Extracted information: Begin

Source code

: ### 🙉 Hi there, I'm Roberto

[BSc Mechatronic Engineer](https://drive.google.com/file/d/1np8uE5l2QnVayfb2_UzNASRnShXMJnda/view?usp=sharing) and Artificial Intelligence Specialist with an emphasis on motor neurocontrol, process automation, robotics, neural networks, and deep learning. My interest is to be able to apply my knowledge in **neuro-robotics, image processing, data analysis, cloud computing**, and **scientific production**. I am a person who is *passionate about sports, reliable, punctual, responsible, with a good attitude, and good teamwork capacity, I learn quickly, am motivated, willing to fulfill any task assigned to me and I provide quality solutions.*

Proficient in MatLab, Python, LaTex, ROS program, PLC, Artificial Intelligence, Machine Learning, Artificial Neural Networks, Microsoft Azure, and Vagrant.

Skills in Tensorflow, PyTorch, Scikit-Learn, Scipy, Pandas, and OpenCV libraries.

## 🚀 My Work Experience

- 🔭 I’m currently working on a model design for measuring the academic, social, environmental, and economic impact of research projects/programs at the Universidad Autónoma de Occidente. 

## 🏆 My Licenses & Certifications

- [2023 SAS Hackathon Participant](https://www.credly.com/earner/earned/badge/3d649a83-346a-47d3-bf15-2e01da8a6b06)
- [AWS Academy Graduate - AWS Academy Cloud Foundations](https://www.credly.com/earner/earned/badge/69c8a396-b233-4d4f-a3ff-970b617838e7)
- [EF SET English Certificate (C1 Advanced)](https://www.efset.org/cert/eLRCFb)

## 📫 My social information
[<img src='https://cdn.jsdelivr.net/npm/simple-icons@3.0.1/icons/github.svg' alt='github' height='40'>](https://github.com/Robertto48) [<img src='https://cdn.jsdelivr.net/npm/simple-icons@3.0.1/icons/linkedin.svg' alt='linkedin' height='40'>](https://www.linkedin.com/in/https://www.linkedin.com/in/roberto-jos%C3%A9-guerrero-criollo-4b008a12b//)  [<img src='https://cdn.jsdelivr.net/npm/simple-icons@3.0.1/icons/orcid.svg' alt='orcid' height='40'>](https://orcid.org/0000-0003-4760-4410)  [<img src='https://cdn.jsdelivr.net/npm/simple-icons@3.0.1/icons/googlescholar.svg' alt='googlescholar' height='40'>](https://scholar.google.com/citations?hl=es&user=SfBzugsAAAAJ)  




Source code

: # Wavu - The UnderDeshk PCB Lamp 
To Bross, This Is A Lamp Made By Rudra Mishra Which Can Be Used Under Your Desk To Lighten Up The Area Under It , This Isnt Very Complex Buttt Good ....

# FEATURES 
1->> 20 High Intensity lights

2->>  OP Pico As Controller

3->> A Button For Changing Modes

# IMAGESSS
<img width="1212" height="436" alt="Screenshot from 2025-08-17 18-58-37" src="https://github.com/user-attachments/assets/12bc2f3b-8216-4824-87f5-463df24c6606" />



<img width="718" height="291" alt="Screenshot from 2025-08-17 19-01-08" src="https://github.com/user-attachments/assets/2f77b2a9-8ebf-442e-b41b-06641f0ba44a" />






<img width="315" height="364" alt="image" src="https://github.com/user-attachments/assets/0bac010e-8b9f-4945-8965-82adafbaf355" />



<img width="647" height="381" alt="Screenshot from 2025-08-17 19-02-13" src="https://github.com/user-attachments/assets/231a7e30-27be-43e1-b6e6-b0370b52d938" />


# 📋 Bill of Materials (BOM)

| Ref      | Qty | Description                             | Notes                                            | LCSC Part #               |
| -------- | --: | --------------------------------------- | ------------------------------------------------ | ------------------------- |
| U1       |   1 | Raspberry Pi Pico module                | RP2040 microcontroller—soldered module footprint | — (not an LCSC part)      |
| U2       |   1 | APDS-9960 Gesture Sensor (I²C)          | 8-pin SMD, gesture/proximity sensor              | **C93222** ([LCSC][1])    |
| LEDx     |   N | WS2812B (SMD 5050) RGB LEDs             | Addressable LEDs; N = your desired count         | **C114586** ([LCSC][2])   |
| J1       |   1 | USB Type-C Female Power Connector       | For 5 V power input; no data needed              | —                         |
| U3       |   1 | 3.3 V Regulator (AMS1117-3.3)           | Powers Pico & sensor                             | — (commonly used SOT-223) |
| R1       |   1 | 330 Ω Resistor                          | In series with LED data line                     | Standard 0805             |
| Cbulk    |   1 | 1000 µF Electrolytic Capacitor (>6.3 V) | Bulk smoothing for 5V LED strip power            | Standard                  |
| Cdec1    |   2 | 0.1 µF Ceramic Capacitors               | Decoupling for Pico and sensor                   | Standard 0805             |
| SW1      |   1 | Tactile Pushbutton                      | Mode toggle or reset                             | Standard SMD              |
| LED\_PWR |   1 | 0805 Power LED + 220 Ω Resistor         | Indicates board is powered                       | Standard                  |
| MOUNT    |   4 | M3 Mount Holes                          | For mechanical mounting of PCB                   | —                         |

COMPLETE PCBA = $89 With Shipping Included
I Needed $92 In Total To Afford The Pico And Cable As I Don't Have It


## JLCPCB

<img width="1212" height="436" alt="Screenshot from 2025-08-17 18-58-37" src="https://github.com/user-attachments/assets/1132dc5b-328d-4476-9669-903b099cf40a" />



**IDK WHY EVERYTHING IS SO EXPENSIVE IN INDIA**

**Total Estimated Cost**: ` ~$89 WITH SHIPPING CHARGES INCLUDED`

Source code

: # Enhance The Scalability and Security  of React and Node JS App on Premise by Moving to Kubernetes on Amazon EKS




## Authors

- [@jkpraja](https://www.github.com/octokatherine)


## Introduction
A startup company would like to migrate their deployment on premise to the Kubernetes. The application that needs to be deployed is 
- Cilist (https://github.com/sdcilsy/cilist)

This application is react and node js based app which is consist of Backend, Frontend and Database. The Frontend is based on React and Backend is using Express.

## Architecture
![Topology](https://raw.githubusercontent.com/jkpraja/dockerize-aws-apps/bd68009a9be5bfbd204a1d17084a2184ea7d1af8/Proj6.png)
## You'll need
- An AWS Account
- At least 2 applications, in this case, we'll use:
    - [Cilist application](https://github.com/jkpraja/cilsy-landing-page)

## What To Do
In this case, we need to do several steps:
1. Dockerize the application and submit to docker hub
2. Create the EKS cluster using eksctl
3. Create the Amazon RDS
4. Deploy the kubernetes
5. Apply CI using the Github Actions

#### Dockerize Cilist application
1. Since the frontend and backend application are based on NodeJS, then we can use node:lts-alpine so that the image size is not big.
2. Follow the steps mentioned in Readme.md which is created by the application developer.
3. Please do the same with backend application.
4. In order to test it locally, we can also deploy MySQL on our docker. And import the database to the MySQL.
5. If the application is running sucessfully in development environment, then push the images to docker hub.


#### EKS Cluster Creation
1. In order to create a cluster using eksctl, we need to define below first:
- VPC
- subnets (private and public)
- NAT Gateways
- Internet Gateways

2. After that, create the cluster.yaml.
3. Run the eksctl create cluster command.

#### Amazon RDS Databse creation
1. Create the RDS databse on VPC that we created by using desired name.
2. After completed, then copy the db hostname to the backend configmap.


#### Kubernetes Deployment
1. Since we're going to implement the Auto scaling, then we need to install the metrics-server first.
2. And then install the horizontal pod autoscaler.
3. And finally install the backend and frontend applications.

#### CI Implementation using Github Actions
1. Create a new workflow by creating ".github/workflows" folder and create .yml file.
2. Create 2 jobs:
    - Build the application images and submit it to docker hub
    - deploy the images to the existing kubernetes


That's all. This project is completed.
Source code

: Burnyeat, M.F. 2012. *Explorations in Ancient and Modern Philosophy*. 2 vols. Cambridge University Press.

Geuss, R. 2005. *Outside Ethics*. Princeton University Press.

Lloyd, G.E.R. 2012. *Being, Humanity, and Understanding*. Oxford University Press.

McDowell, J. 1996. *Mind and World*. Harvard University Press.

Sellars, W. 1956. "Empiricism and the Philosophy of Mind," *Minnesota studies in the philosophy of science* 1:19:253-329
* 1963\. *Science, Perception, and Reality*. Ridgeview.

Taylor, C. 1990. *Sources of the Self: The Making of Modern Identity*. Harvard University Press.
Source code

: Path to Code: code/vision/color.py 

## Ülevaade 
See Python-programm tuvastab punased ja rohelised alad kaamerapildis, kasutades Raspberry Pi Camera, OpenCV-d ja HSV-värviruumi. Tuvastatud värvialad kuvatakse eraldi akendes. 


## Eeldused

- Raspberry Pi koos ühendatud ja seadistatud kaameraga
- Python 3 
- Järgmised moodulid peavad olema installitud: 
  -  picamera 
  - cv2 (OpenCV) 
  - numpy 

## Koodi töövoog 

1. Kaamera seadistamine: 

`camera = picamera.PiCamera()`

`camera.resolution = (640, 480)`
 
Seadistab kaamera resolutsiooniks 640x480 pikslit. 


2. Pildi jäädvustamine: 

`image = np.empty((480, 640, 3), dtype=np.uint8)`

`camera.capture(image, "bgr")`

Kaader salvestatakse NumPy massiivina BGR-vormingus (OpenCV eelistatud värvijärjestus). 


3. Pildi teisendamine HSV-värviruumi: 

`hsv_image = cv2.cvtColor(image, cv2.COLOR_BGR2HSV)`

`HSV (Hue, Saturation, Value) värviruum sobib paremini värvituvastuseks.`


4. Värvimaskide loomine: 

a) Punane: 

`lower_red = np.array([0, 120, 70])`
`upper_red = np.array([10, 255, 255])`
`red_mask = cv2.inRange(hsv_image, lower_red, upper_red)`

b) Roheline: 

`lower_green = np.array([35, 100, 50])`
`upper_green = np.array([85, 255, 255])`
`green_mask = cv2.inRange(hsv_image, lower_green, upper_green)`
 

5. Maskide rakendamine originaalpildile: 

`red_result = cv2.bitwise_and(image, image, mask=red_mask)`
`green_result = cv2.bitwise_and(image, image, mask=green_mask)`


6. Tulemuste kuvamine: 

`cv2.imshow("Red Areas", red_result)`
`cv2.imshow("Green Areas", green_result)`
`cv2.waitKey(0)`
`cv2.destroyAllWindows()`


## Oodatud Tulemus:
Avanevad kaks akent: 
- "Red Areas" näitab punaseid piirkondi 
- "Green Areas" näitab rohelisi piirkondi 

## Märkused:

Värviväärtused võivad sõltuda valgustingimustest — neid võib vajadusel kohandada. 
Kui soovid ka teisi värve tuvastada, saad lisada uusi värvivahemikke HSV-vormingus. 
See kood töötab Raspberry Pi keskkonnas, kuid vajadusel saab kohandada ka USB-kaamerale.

Extracted information: End

### Instructions to follow:
What you give back should be exactly the lines of the data above from the line with "- An AWS Account" through the line with "2. After that, create the cluster.yaml.", both of those included, and nothing more.

### Problem solution:
- An AWS Account
- At least 2 applications, in this case, we'll use:
    - [Cilist application](https://github.com/jkpraja/cilsy-landing-page)

## What To Do
In this case, we need to do several steps:
1. Dockerize the application and submit to docker hub
2. Create the EKS cluster using eksctl
3. Create the Amazon RDS
4. Deploy the kubernetes
5. Apply CI using the Github Actions

#### Dockerize Cilist application
1. Since the frontend and backend application are based on NodeJS, then we can use node:lts-alpine so that the image size is not big.
2. Follow the steps mentioned in Readme.md which is created by the application developer.
3. Please do the same with backend application.
4. In order to test it locally, we can also deploy MySQL on our docker. And import the database to the MySQL.
5. If the application is running sucessfully in development environment, then push the images to docker hub.


#### EKS Cluster Creation
1. In order to create a cluster using eksctl, we need to define below first:
- VPC
- subnets (private and public)
- NAT Gateways
- Internet Gateways

2. After that, create the cluster.yaml.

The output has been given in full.